● Problem: Write down exactly the lines of the records below, beginning with the first and ending with the line that includes "La caractérisation suivante".

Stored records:

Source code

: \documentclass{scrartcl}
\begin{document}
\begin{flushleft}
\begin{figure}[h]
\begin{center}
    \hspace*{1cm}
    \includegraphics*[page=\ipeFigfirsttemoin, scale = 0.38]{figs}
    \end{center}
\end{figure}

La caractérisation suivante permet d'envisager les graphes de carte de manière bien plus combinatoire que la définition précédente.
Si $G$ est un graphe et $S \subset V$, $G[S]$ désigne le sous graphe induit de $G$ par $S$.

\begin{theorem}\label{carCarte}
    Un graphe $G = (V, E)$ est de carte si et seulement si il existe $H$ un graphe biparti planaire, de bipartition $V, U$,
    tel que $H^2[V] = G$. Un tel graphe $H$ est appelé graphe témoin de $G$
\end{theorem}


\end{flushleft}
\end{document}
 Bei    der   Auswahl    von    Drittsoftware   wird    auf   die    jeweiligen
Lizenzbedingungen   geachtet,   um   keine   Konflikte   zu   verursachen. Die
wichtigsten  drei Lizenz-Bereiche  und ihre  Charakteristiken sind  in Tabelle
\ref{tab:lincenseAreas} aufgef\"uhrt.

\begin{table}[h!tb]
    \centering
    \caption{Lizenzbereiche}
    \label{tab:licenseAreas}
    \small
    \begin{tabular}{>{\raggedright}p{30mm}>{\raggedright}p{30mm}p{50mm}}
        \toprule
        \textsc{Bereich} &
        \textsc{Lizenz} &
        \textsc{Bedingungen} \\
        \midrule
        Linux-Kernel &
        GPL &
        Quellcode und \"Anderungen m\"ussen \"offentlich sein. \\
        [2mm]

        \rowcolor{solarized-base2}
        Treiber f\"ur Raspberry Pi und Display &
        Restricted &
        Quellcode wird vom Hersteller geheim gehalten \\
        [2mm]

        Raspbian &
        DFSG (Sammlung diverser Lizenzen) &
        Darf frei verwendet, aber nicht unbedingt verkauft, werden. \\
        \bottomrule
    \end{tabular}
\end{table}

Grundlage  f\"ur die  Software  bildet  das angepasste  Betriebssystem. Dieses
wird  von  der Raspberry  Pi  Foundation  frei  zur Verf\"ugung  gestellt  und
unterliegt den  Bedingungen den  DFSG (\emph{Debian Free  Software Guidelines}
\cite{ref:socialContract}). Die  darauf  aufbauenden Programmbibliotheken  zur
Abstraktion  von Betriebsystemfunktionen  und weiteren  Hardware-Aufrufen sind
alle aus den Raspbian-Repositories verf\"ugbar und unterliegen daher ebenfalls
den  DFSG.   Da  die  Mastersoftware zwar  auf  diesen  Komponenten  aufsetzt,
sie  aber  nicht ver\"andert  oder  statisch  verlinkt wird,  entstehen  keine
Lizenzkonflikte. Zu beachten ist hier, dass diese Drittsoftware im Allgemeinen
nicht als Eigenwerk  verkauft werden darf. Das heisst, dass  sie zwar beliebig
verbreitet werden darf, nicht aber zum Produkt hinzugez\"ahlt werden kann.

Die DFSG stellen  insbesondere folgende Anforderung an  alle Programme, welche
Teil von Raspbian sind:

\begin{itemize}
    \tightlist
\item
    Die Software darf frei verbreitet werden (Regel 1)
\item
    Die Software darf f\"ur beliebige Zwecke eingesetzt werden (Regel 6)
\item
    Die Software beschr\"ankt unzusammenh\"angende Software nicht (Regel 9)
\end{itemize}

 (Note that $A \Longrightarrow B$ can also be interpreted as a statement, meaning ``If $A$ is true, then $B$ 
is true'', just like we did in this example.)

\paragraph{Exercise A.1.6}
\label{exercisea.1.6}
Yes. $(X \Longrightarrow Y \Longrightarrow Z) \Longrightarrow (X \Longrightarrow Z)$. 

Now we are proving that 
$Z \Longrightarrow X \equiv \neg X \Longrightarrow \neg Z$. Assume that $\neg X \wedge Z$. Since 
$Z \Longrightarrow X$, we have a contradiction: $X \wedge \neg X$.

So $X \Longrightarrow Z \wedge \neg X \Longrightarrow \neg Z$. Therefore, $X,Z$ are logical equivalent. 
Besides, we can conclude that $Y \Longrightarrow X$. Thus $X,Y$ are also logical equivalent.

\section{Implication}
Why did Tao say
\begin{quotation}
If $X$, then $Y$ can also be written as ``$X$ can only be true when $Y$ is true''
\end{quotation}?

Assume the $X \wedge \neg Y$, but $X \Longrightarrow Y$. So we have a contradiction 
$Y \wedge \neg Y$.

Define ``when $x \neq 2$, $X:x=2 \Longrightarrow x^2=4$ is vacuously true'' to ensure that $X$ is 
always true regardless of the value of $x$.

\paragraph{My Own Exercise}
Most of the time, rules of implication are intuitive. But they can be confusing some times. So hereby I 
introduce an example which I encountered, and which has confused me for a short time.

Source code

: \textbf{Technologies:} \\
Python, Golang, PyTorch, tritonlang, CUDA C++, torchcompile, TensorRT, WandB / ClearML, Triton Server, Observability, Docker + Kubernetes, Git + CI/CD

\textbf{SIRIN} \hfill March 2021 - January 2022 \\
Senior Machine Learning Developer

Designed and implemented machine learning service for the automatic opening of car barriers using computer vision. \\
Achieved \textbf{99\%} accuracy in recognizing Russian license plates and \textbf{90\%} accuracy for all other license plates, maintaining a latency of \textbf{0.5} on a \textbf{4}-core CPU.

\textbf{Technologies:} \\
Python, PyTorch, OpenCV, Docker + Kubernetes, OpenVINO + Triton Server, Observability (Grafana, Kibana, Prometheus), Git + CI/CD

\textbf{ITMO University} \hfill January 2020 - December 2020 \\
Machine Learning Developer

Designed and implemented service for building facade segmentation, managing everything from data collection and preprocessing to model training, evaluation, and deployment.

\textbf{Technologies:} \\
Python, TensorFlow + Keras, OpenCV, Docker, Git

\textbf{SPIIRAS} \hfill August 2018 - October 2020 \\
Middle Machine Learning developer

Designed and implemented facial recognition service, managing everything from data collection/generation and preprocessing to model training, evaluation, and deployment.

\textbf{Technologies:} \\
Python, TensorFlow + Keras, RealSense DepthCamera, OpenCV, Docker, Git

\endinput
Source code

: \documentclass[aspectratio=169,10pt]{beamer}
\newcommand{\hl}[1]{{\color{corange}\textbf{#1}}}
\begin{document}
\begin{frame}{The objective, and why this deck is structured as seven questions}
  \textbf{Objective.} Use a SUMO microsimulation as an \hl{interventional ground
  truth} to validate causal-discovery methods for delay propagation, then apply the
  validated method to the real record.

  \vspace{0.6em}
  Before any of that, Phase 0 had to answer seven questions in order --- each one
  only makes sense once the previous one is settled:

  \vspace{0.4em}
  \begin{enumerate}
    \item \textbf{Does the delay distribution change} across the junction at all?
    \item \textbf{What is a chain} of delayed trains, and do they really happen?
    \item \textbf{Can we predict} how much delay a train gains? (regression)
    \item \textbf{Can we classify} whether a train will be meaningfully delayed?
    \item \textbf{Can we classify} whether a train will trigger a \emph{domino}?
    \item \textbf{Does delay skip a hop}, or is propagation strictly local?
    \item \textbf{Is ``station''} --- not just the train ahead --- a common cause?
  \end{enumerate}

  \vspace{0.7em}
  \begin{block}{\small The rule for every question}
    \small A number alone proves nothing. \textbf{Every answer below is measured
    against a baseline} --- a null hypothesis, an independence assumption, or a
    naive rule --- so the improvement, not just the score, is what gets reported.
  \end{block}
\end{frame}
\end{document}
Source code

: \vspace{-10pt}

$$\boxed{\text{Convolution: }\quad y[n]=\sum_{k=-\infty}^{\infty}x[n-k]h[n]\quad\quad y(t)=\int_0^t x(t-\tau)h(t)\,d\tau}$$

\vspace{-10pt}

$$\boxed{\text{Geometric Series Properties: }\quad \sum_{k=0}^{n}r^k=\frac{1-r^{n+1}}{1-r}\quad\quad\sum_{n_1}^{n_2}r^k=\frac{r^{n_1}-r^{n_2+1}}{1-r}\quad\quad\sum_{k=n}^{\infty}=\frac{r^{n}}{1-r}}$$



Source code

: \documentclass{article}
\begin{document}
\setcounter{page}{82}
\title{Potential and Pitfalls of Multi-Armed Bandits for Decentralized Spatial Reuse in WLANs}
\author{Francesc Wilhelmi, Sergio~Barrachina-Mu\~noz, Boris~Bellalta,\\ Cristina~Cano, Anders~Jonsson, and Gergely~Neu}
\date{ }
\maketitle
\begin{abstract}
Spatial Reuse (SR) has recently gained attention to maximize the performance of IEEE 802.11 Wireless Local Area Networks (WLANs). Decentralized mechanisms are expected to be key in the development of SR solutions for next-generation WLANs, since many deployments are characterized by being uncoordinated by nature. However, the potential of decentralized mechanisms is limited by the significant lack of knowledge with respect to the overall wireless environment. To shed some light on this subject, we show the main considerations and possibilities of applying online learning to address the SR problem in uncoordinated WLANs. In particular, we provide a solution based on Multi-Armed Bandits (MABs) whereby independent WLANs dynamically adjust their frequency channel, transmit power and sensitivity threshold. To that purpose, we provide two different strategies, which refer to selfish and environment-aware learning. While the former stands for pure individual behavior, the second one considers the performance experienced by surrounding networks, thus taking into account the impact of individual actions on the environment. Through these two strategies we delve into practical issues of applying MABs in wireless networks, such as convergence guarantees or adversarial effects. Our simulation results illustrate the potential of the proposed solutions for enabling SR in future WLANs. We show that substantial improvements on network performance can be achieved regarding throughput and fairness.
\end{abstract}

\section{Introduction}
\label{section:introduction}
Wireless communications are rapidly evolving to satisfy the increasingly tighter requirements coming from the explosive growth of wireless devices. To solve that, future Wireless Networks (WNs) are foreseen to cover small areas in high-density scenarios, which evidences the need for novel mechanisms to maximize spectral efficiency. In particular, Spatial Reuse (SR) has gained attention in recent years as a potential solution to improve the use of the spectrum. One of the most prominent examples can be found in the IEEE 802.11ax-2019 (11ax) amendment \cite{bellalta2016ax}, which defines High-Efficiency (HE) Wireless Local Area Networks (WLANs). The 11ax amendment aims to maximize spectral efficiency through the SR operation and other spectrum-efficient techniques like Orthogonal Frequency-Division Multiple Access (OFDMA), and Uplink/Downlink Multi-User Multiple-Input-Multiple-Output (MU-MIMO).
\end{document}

● Result of the exercise:
Source code

: \documentclass{scrartcl}
\begin{document}
\begin{flushleft}
\begin{figure}[h]
\begin{center}
    \hspace*{1cm}
    \includegraphics*[page=\ipeFigfirsttemoin, scale = 0.38]{figs}
    \end{center}
\end{figure}

La caractérisation suivante permet d'envisager les graphes de carte de manière bien plus combinatoire que la définition précédente.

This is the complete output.